What you need to do: Using the entries that follow, write out the line containing "release a new", the line containing "## Contributing", and every line between them, exactly and nothing else.

Records for this exercise:
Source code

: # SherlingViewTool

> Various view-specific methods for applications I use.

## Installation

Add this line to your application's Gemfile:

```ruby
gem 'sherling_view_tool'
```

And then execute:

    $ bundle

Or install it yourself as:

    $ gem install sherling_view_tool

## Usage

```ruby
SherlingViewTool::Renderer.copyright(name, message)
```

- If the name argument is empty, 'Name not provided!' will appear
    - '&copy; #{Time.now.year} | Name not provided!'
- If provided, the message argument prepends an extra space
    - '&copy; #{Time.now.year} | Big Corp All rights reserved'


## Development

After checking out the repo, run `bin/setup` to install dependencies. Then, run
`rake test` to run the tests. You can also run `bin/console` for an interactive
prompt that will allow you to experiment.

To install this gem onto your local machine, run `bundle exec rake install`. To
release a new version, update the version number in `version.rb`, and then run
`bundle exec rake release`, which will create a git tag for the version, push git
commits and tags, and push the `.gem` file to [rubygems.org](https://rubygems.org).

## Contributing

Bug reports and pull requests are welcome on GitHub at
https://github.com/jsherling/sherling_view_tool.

==

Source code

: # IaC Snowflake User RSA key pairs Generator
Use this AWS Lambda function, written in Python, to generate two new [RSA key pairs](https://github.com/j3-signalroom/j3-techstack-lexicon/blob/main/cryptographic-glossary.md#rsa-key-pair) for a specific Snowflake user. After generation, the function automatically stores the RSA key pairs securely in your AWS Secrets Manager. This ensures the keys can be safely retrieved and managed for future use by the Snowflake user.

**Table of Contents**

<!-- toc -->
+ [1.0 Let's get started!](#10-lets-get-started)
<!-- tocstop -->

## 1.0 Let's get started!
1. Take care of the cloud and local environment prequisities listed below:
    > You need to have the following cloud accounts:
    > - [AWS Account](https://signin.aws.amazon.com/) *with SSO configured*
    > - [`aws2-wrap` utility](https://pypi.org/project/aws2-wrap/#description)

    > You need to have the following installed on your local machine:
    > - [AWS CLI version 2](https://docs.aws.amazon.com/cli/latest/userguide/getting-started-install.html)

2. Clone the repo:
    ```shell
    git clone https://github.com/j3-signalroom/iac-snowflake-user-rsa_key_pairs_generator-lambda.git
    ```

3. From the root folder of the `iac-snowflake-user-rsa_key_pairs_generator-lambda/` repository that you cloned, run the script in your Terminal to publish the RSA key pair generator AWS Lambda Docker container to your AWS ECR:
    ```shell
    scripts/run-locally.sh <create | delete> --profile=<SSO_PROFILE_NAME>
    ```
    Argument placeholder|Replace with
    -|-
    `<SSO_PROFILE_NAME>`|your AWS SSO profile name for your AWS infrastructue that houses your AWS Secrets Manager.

Your solution:
release a new version, update the version number in `version.rb`, and then run
`bundle exec rake release`, which will create a git tag for the version, push git
commits and tags, and push the `.gem` file to [rubygems.org](https://rubygems.org).

## Contributing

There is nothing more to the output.